- Relator(a)
- Ministro Francisco Falcão
- Órgão julgador
- Segunda Turma
- Data do julgamento
- 12/03/2024
- Data de publicação
- 15/03/2024
STJ – Acórdão, Rel. Ministro Francisco Falcão, Segunda Turma, j. 12/03/2024, p. 15/03/2024
PROCESSUAL CIVIL. ACIDENTE AUTOMOBILÍSTICO EM RODOVIA FEDERAL. RESSARCIMENTO DE DANOS MATERIAIS. RESPONSABILIDADE DO DNIT. NÃO COMPROVADA. FATO CASUÍSTICO. ANIMAL NA PISTA. DESPROVIMENTO DO AGRAVO INTERNO MANUTENÇÃO DA DECISÃO RECORRIDA. I - Na origem, trata-se de ação ajuizada por Sul América Companhia Nacional de Seguros contra o Departamento Nacional de Infraestrutura de Transportes - DNIT, objetivando o ressarcimento de dano material, decorrente de acidente de trânsito, em rodovia federal. Na sentença, julgou-se procedente o pedido. No Tribunal a quo, a sentença foi mantida. II - Observa-se que não se está a deduzir acerca de falta de sinalização ou buraco na pista, quesitos estes inerentes à atuação/atribuição do Dnit, na qualidade de autarquia responsável pela infraestrutura de transporte e, conforme preceituam os termos dos arts. 80 e 82, IV, da Lei n. 10.233/2001. Ao contrário: o decisum é claro a respeito da controvérsia, afastando situações inerentes à falta de qualidade da pista. E mais adiante, sustenta que " .. constatada a presença de animal na pista, atuará a Polícia Rodoviária Federal, no sentido de promover a sua retirada." Assim, não se trata de menosprezar ou não se compadecer com uma situação de acidente, que às vezes envolve ferimentos mais graves e até mesmo morte. Mas o fato é que o evento foi decorrente da presença, inusitada e surpresa, de um animal na pista, no que o que se está a discutir é a responsabilidade para o fim regressivo pretendido" .III - Na hipótese, a seguradora teve a responsabilidade originada do contrato na modalidade RCFV Auto - Responsabilidade Civil de Proprietário de Veículo Automotor de Via Terrestre com o veículo em questão, tendo como uma de suas garantias, eventual sinistro decorrente de acidente de trânsito, como ela mesmo afirma em sua inicial.

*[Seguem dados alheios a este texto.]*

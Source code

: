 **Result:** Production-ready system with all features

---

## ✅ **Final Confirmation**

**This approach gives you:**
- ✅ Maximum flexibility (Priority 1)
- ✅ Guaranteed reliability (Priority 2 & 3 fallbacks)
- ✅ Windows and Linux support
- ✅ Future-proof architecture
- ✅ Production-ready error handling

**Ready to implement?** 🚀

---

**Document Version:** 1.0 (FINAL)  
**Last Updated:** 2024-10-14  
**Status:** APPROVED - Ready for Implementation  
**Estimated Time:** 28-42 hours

Nesse panorama, não cabe afastar seu ônus, no sentido de que seja onerada dentro dos limites contratados, sendo descabida a pretendida responsabilidade do Dnit para efeitos regressivos. IV - Agravo interno improvido. (AgInt nos EDcl no AREsp n. 1.978.298/SP, relator Ministro Francisco Falcão, Segunda Turma, julgado em 12/3/2024, DJe de 15/3/2024.)